Nuno Rebocho - Nascido em 1945, em Queluz (Portugal), viveu em Moçambique desde os três meses de idade até 1962. Jornalista, poeta e andarilho – bastou-lhe ter estado preso por cinco anos na Cadeia do Forte de Peniche (por cinco anos, motivos políticos), para recusar ser animal sedentário. Viveu a imprensa regional (Notícias da Amadora, Jornal de Sintra, Aponte, A Nossa Terra, Jornal da Costa do Sol, Comércio do Funchal, entre outros), foi redactor da Grande Enciclopédia Portuguesa e Brasileira, das revistas O Tempo e O Modo e Vida Mundial, em diferentes diários e semanários, e é chefe de redacção da Antena 2 da RDP. Colaborador de Acontece en Sorocaba (Brasil) e Liberal (Cabo Verde).
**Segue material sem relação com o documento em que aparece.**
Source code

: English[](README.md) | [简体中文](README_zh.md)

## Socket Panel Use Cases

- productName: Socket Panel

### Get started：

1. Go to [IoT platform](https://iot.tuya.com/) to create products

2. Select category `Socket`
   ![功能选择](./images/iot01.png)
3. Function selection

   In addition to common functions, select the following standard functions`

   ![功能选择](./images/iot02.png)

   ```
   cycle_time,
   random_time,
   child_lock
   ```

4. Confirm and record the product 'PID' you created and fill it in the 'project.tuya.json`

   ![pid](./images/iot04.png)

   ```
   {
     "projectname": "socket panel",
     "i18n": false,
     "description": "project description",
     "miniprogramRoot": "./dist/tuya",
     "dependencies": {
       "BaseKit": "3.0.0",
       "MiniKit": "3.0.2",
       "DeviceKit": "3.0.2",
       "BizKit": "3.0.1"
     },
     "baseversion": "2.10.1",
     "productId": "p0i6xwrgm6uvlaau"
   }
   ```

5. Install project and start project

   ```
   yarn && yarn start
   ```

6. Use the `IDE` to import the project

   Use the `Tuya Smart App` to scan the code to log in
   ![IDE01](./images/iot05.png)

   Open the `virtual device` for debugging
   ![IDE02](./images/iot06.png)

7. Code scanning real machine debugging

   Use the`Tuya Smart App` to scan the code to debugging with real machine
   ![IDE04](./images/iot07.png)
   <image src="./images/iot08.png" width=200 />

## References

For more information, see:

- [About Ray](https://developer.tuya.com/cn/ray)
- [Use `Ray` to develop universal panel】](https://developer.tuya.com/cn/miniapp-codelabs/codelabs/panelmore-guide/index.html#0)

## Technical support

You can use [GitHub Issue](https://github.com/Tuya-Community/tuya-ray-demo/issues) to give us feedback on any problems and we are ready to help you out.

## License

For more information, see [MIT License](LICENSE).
Autor de “Breviário de João Crisóstomo”, “Uagudugu”, “Memórias de Paisagem”, “Invasão do Corpo”, “Manifesto (Pu)lítico”, “Santo Apollinaire, meu santo”, “A Nau da India”, “A Arte de Matar”, “Cantos Cantábricos”, “Poemas do Calendário”, “Manual de Boas Maneiras”, “A Arte das Putas” (poesia), “Estórias de Gente” (crónicas), “O 18 de Janeiro de 1934”, “A Frente Popular Antifascista em Portugal”, “A Companhia dos Braçais do Bacalhau” (investigação histórica), está representado em diversas antologias e colectâneas em Portugal, Espanha e Brasil. Tem colaborado em catálogos para exposições de artes plásticas: Ramón Catalan, Deolinda, Carlos Eirão, Alfredo Luz, Edgardo Xavier, João Alfaro, Maria José Vieira, Ricardo Gigante, Ana Horta, Isabel Teixeira de Sousa, Nuno Medeiros, Viana Baptista, Teresa Ribeiro, Rico Sequeira, João Ribeiro, José Manuel Man... Comissariou a Bienal do Mediterrâneo, Dubrovnik (Croácia), em 1999.